# Pictures paired with source code
· · · · ·

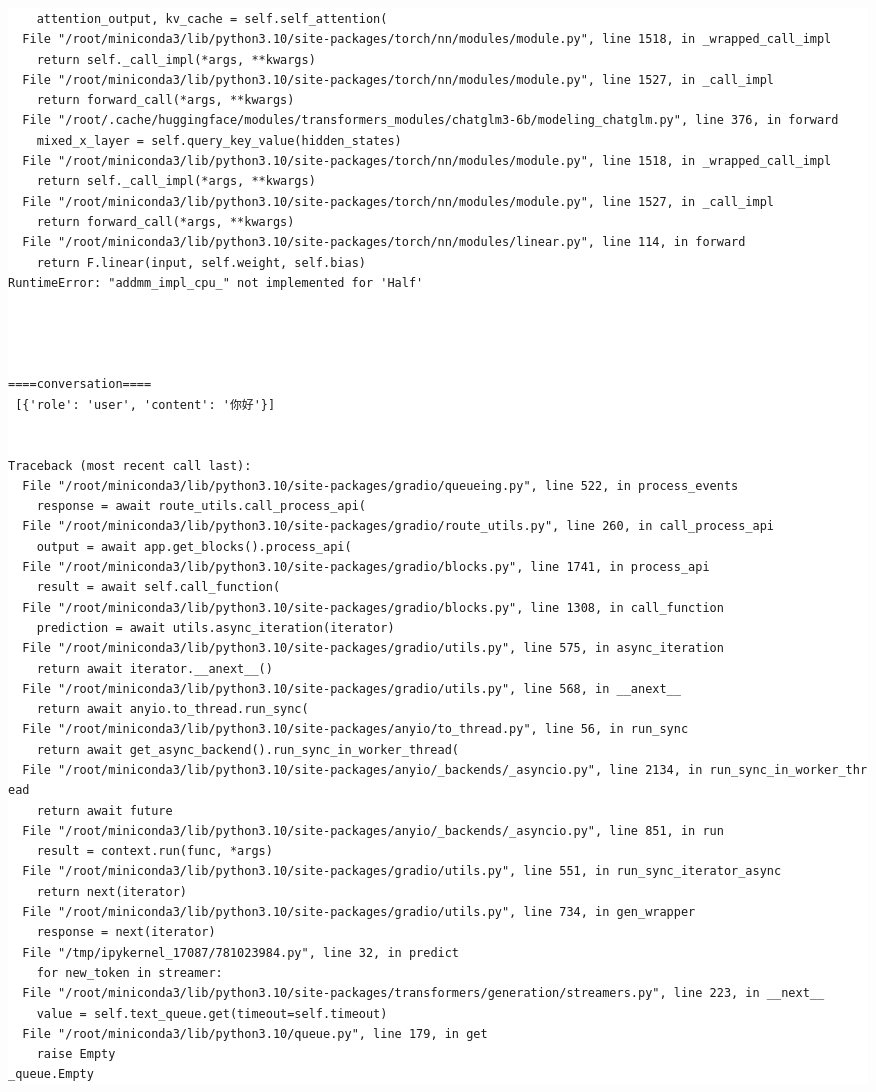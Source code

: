         attention_output, kv_cache = self.self_attention(
      File "/root/miniconda3/lib/python3.10/site-packages/torch/nn/modules/module.py", line 1518, in _wrapped_call_impl
        return self._call_impl(*args, **kwargs)
      File "/root/miniconda3/lib/python3.10/site-packages/torch/nn/modules/module.py", line 1527, in _call_impl
        return forward_call(*args, **kwargs)
      File "/root/.cache/huggingface/modules/transformers_modules/chatglm3-6b/modeling_chatglm.py", line 376, in forward
        mixed_x_layer = self.query_key_value(hidden_states)
      File "/root/miniconda3/lib/python3.10/site-packages/torch/nn/modules/module.py", line 1518, in _wrapped_call_impl
        return self._call_impl(*args, **kwargs)
      File "/root/miniconda3/lib/python3.10/site-packages/torch/nn/modules/module.py", line 1527, in _call_impl
        return forward_call(*args, **kwargs)
      File "/root/miniconda3/lib/python3.10/site-packages/torch/nn/modules/linear.py", line 114, in forward
        return F.linear(input, self.weight, self.bias)
    RuntimeError: "addmm_impl_cpu_" not implemented for 'Half'


    
    
    ====conversation====
     [{'role': 'user', 'content': '你好'}]


    Traceback (most recent call last):
      File "/root/miniconda3/lib/python3.10/site-packages/gradio/queueing.py", line 522, in process_events
        response = await route_utils.call_process_api(
      File "/root/miniconda3/lib/python3.10/site-packages/gradio/route_utils.py", line 260, in call_process_api
        output = await app.get_blocks().process_api(
      File "/root/miniconda3/lib/python3.10/site-packages/gradio/blocks.py", line 1741, in process_api
        result = await self.call_function(
      File "/root/miniconda3/lib/python3.10/site-packages/gradio/blocks.py", line 1308, in call_function
        prediction = await utils.async_iteration(iterator)
      File "/root/miniconda3/lib/python3.10/site-packages/gradio/utils.py", line 575, in async_iteration
        return await iterator.__anext__()
      File "/root/miniconda3/lib/python3.10/site-packages/gradio/utils.py", line 568, in __anext__
        return await anyio.to_thread.run_sync(
      File "/root/miniconda3/lib/python3.10/site-packages/anyio/to_thread.py", line 56, in run_sync
        return await get_async_backend().run_sync_in_worker_thread(
      File "/root/miniconda3/lib/python3.10/site-packages/anyio/_backends/_asyncio.py", line 2134, in run_sync_in_worker_thread
        return await future
      File "/root/miniconda3/lib/python3.10/site-packages/anyio/_backends/_asyncio.py", line 851, in run
        result = context.run(func, *args)
      File "/root/miniconda3/lib/python3.10/site-packages/gradio/utils.py", line 551, in run_sync_iterator_async
        return next(iterator)
      File "/root/miniconda3/lib/python3.10/site-packages/gradio/utils.py", line 734, in gen_wrapper
        response = next(iterator)
      File "/tmp/ipykernel_17087/781023984.py", line 32, in predict
        for new_token in streamer:
      File "/root/miniconda3/lib/python3.10/site-packages/transformers/generation/streamers.py", line 223, in __next__
        value = self.text_queue.get(timeout=self.timeout)
      File "/root/miniconda3/lib/python3.10/queue.py", line 179, in get
        raise Empty
    _queue.Empty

· · · · ·

# DESCRIPTION OF THE TASK
Each line that has the word "linear" counts once. How many such lines are in the data? Give the number alone.

# OUTPUT FOR THIS TASK
2